▶ What to do
Look for the line containing "Just like any" in the listing below. Retype that line and every subsequent line through the last one, and only those.

▶ Data supplied
════════════════════

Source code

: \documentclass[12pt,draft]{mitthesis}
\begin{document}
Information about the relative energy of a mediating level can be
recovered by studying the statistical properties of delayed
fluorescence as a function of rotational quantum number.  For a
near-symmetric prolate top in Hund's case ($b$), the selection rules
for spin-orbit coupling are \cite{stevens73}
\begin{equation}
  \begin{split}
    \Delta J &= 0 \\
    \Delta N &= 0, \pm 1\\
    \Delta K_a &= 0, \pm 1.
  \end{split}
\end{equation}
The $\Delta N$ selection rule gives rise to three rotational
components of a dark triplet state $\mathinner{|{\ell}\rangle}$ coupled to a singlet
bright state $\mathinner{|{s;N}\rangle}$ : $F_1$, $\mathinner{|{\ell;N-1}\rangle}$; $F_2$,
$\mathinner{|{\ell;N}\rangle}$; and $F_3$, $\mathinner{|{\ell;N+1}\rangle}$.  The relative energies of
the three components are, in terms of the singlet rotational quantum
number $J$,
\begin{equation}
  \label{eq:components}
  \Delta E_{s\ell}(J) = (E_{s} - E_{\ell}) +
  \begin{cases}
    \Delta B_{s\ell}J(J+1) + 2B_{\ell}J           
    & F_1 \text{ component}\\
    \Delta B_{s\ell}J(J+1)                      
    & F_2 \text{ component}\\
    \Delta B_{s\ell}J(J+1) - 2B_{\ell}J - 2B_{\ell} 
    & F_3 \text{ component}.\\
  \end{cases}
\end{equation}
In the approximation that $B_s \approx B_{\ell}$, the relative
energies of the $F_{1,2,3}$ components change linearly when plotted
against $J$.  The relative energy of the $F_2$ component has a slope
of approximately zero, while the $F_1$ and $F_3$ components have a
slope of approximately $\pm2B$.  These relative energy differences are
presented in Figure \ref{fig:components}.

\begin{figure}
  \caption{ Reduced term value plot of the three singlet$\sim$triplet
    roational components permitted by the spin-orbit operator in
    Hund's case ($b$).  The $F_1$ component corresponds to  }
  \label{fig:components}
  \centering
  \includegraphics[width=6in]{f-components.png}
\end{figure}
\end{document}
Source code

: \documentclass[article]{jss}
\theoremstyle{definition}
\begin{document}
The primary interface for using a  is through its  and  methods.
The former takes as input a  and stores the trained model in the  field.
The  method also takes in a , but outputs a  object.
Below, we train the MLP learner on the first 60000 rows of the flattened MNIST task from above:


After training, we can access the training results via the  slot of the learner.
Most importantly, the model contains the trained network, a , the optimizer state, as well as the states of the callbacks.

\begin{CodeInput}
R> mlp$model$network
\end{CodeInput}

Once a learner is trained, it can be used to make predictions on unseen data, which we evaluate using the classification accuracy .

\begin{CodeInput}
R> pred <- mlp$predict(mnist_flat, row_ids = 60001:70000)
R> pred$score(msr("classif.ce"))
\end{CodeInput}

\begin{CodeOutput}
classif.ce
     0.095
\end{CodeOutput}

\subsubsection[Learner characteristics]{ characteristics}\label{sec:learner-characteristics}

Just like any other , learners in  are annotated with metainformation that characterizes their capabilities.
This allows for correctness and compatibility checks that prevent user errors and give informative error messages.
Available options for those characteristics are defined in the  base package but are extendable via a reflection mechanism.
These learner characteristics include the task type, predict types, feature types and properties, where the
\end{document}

════════════════════

▶ Written response
Just like any other , learners in  are annotated with metainformation that characterizes their capabilities.
This allows for correctness and compatibility checks that prevent user errors and give informative error messages.
Available options for those characteristics are defined in the  base package but are extendable via a reflection mechanism.
These learner characteristics include the task type, predict types, feature types and properties, where the
\end{document}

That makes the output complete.